A confidential system must be able accurately identify the user of the system. User identification is called authentication. There are many types of authentication that exist, such as “Username and Password”, “Biometric”, “OAUTH”, “SAML”, and more. Each of these has different benefits and drawbacks. The decision on which authentication methodology is somewhat dependent on the use case of the application, but ultimately digging into the details of authentication types can over complicate the general discussion of software security. The important take away here is that any system must verify the identity of the user before granting access in order to have any level of confidentiality.
The second step in designing a confidential system is how to manage access privileges (called authorization). There are three principles that are regularly used. They are “Deny By Default”, “Least Privilege”, and “Need to Know.”
“Deny By Default” states that any access request should be denied unless explicitly allowed. Think of this as a list to get into a party with a security guard checking identification at the door.
“Least Privilege” is a principle that dictates a user gets the access they need to in order to use the system for the activities they are intending to. An example of this would be in an education application, a student would only have the ability to complete and submit assignments. The students do not have the ability to grade assignments. That is the job of the teacher. Students can also read their cumulative grades where teachers can edit the grades.
A system which implements “Need To Know” factors in ownership of the information. Looking back at the students example, each student only needs to know about their assignments and their grades. They do not need to know about the assignments and grades of other students in their class.
There are several strategies for implementing these three principles. Two of the most common ones are role based access controls (RBAC) and action based access controls (ABAC). RBAC typically assigns users to groups and assigns roles to those groups. When a component or action is accessed, the system will verify the role of the user is in the roles allowed by that component or action. ABAC tracks attributes of the user and the information being acted upon and determines whether access should be granted based on the mappings.
The final main discussion point of confidentiality is how to hide data. There are typically two ways to accomplish this. They are hashing and encrypting. Hashing and encrypting data are similar methods in that they take data in its original form and convert them to what appears to be some series of random data elements. When it comes to hashing, the process cannot be reversed. Encryption on the other hand can be reversed. We’ll go into a little more technical detail on that in a future section.
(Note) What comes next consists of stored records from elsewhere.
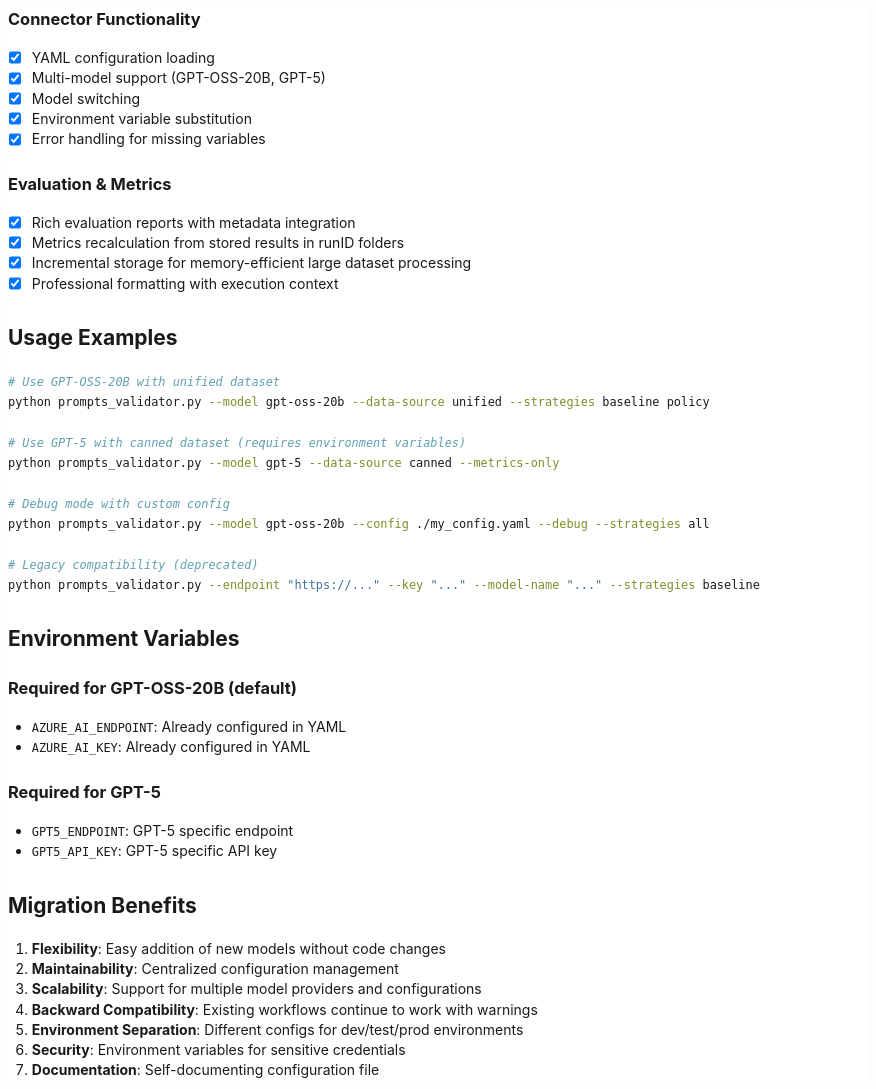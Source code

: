 ### **Connector Functionality**

- [x] YAML configuration loading
- [x] Multi-model support (GPT-OSS-20B, GPT-5)
- [x] Model switching
- [x] Environment variable substitution
- [x] Error handling for missing variables

### **Evaluation & Metrics**

- [x] Rich evaluation reports with metadata integration
- [x] Metrics recalculation from stored results in runID folders
- [x] Incremental storage for memory-efficient large dataset processing
- [x] Professional formatting with execution context

## Usage Examples

```bash
# Use GPT-OSS-20B with unified dataset
python prompts_validator.py --model gpt-oss-20b --data-source unified --strategies baseline policy

# Use GPT-5 with canned dataset (requires environment variables)
python prompts_validator.py --model gpt-5 --data-source canned --metrics-only

# Debug mode with custom config
python prompts_validator.py --model gpt-oss-20b --config ./my_config.yaml --debug --strategies all

# Legacy compatibility (deprecated)
python prompts_validator.py --endpoint "https://..." --key "..." --model-name "..." --strategies baseline
```

## Environment Variables

### Required for GPT-OSS-20B (default)
- `AZURE_AI_ENDPOINT`: Already configured in YAML
- `AZURE_AI_KEY`: Already configured in YAML

### Required for GPT-5
- `GPT5_ENDPOINT`: GPT-5 specific endpoint
- `GPT5_API_KEY`: GPT-5 specific API key

## Migration Benefits

1. **Flexibility**: Easy addition of new models without code changes
2. **Maintainability**: Centralized configuration management
3. **Scalability**: Support for multiple model providers and configurations
4. **Backward Compatibility**: Existing workflows continue to work with warnings
5. **Environment Separation**: Different configs for dev/test/prod environments
6. **Security**: Environment variables for sensitive credentials
7. **Documentation**: Self-documenting configuration file
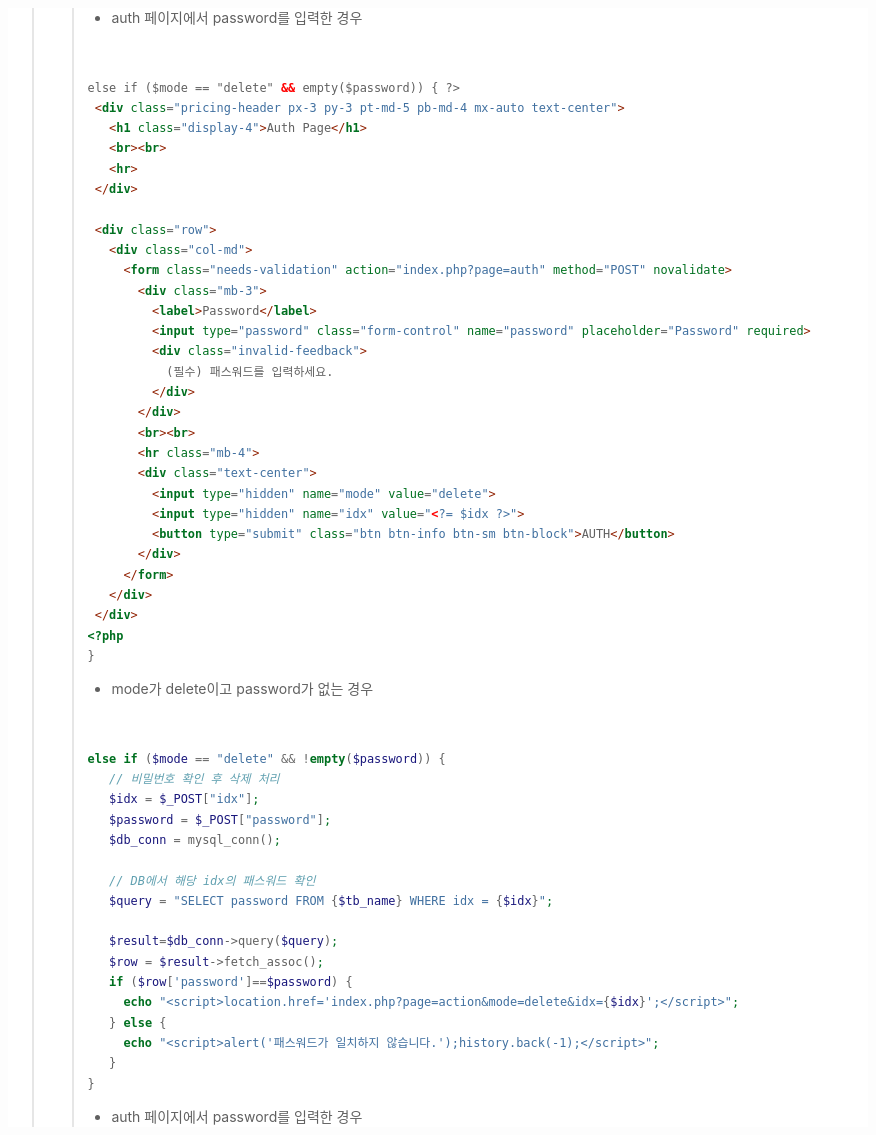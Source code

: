 >>
>> - auth 페이지에서 password를 입력한 경우
>>
>><br>
>>
>>```html
>>else if ($mode == "delete" && empty($password)) { ?>
>>  <div class="pricing-header px-3 py-3 pt-md-5 pb-md-4 mx-auto text-center">
>>    <h1 class="display-4">Auth Page</h1>
>>    <br><br>
>>    <hr>
>>  </div>
>>
>>  <div class="row">
>>    <div class="col-md">
>>      <form class="needs-validation" action="index.php?page=auth" method="POST" novalidate>
>>        <div class="mb-3">
>>          <label>Password</label>
>>          <input type="password" class="form-control" name="password" placeholder="Password" required>
>>          <div class="invalid-feedback">
>>            (필수) 패스워드를 입력하세요.
>>          </div>
>>        </div>
>>        <br><br>
>>        <hr class="mb-4">
>>        <div class="text-center">
>>          <input type="hidden" name="mode" value="delete">
>>          <input type="hidden" name="idx" value="<?= $idx ?>">
>>          <button type="submit" class="btn btn-info btn-sm btn-block">AUTH</button>
>>        </div>
>>      </form>
>>    </div>
>>  </div>
>><?php
>>}
>>```
>>
>> - mode가 delete이고 password가 없는 경우
>>
>><br>
>>
>>```php
>>else if ($mode == "delete" && !empty($password)) {
>>    // 비밀번호 확인 후 삭제 처리
>>    $idx = $_POST["idx"];
>>    $password = $_POST["password"];
>>    $db_conn = mysql_conn();
>>
>>    // DB에서 해당 idx의 패스워드 확인
>>    $query = "SELECT password FROM {$tb_name} WHERE idx = {$idx}";
>>    
>>    $result=$db_conn->query($query);
>>    $row = $result->fetch_assoc();
>>    if ($row['password']==$password) {
>>      echo "<script>location.href='index.php?page=action&mode=delete&idx={$idx}';</script>";
>>    } else {
>>      echo "<script>alert('패스워드가 일치하지 않습니다.');history.back(-1);</script>";
>>    }
>>}
>>```
>>
>> - auth 페이지에서 password를 입력한 경우
>>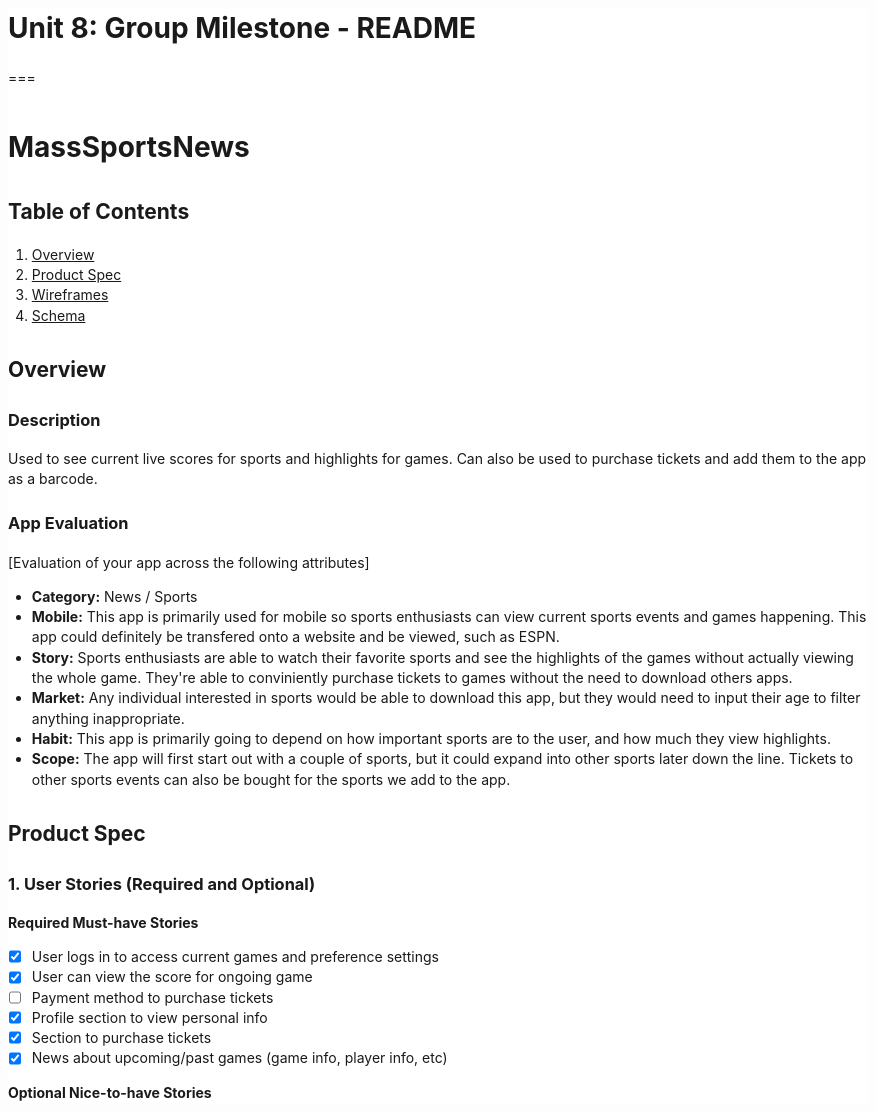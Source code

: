 # Unit 8: Group Milestone - README
===

# MassSportsNews

## Table of Contents
1. [Overview](#Overview)
1. [Product Spec](#Product-Spec)
1. [Wireframes](#Wireframes)
2. [Schema](#Schema)

## Overview
### Description
Used to see current live scores for sports and highlights for games. Can also be used to purchase tickets and add them to the app as a barcode. 

### App Evaluation
[Evaluation of your app across the following attributes]
- **Category:** News / Sports
- **Mobile:** This app is primarily used for mobile so sports enthusiasts can view current sports events and games happening. This app could definitely be transfered onto a website and be viewed, such as ESPN. 
- **Story:** Sports enthusiasts are able to watch their favorite sports and see the highlights of the games without actually viewing the whole game. They're able to conviniently purchase tickets to games without the need to download others apps. 
- **Market:** Any individual interested in sports would be able to download this app, but they would need to input their age to filter anything inappropriate. 
- **Habit:** This app is primarily going to depend on how important sports are to the user, and how much they view highlights. 
- **Scope:** The app will first start out with a couple of sports, but it could expand into other sports later down the line. Tickets to other sports events can also be bought for the sports we add to the app. 

## Product Spec

### 1. User Stories (Required and Optional)

**Required Must-have Stories**

- [x] User logs in to access current games and preference settings
- [x] User can view the score for ongoing game
- [ ] Payment method to purchase tickets
- [x] Profile section to view personal info
- [x] Section to purchase tickets
- [x] News about upcoming/past games (game info, player info, etc)

**Optional Nice-to-have Stories**
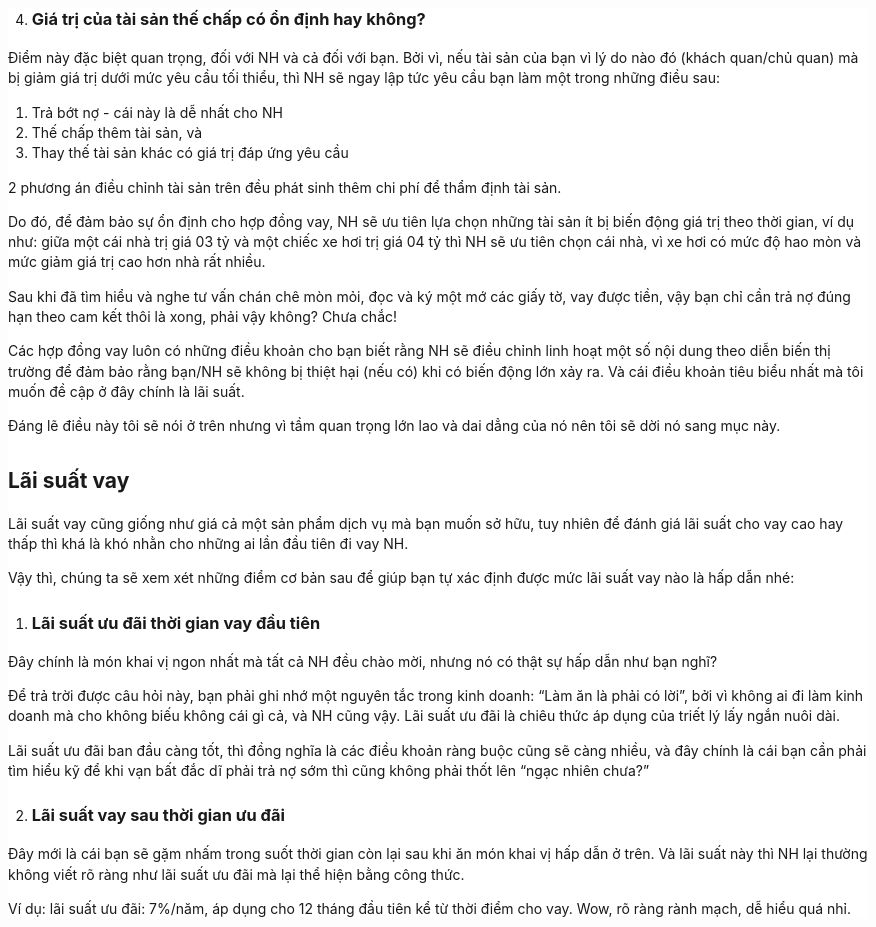 4. ### Giá trị của tài sản thế chấp có ổn định hay không?
    

Điểm này đặc biệt quan trọng, đối với NH và cả đối với bạn. Bởi vì, nếu tài sản của bạn vì lý do nào đó (khách quan/chủ quan) mà bị giảm giá trị dưới mức yêu cầu tối thiểu, thì NH sẽ ngay lập tức yêu cầu bạn làm một trong những điều sau:

1. Trả bớt nợ - cái này là dễ nhất cho NH
2. Thế chấp thêm tài sản, và
3. Thay thế tài sản khác có giá trị đáp ứng yêu cầu

2 phương án điều chỉnh tài sản trên đều phát sinh thêm chi phí để thẩm định tài sản.

Do đó, để đảm bảo sự ổn định cho hợp đồng vay, NH sẽ ưu tiên lựa chọn những tài sản ít bị biến động giá trị theo thời gian, ví dụ như: giữa một cái nhà trị giá 03 tỷ và một chiếc xe hơi trị giá 04 tỷ thì NH sẽ ưu tiên chọn cái nhà, vì xe hơi có mức độ hao mòn và mức giảm giá trị cao hơn nhà rất nhiều.  

Sau khi đã tìm hiểu và nghe tư vấn chán chê mòn mỏi, đọc và ký một mớ các giấy tờ, vay được tiền, vậy bạn chỉ cần trả nợ đúng hạn theo cam kết thôi là xong, phải vậy không? Chưa chắc!

Các hợp đồng vay luôn có những điều khoản cho bạn biết rằng NH sẽ điều chỉnh linh hoạt một số nội dung theo diễn biến thị trường để đảm bảo rằng bạn/NH sẽ không bị thiệt hại (nếu có) khi có biến động lớn xảy ra. Và cái điều khoản tiêu biểu nhất mà tôi muốn đề cập ở đây chính là lãi suất.

Đáng lẽ điều này tôi sẽ nói ở trên nhưng vì tầm quan trọng lớn lao và dai dẳng của nó nên tôi sẽ dời nó sang mục này.

## Lãi suất vay

Lãi suất vay cũng giống như giá cả một sản phẩm dịch vụ mà bạn muốn sở hữu, tuy nhiên để đánh giá lãi suất cho vay cao hay thấp thì khá là khó nhằn cho những ai lần đầu tiên đi vay NH.

Vậy thì, chúng ta sẽ xem xét những điểm cơ bản sau để giúp bạn tự xác định được mức lãi suất vay nào là hấp dẫn nhé:

1. ### Lãi suất ưu đãi thời gian vay đầu tiên
    

Đây chính là món khai vị ngon nhất mà tất cả NH đều chào mời, nhưng nó có thật sự hấp dẫn như bạn nghĩ?

Để trả trời được câu hỏi này, bạn phải ghi nhớ một nguyên tắc trong kinh doanh: “Làm ăn là phải có lời”, bởi vì không ai đi làm kinh doanh mà cho không biếu không cái gì cả, và NH cũng vậy. Lãi suất ưu đãi là chiêu thức áp dụng của triết lý lấy ngắn nuôi dài.

Lãi suất ưu đãi ban đầu càng tốt, thì đồng nghĩa là các điều khoản ràng buộc cũng sẽ càng nhiều, và đây chính là cái bạn cần phải tìm hiểu kỹ để khi vạn bất đắc dĩ phải trả nợ sớm thì cũng không phải thốt lên “ngạc nhiên chưa?”

2. ### Lãi suất vay sau thời gian ưu đãi
    

Đây mới là cái bạn sẽ gặm nhấm trong suốt thời gian còn lại sau khi ăn món khai vị hấp dẫn ở trên. Và lãi suất này thì NH lại thường không viết rõ ràng như lãi suất ưu đãi mà lại thể hiện bằng công thức.

Ví dụ: lãi suất ưu đãi: 7%/năm, áp dụng cho 12 tháng đầu tiên kể từ thời điểm cho vay. Wow, rõ ràng rành mạch, dễ hiểu quá nhỉ.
It is important to note here that privacy is often when talking about confidentiality. Some will argue they are different. But they are effectively the same. A confidential system will be one that maintains privacy of the end user. It will treat all data elements, even those at a system level, as information between the system and the user. An example would be that a system admin would never need to see the grades of the students, even in a log file. A technical support person should be granted access to read a paper if the student is asking for support to see why a file is not accessible. This will definitely make things harder, but it in the long run, it will actually make systems less complex.
The final point here is that confidentiality of a system refers to all aspects of the system. This means where ever data is saved, however data is transferred, and whomever has access to the system. This can be a difficult task. However, with the goal of having a completely confidential system in mind, product owners, software engineers, and customer support will behave in a manner that will get an organization closer than ever before.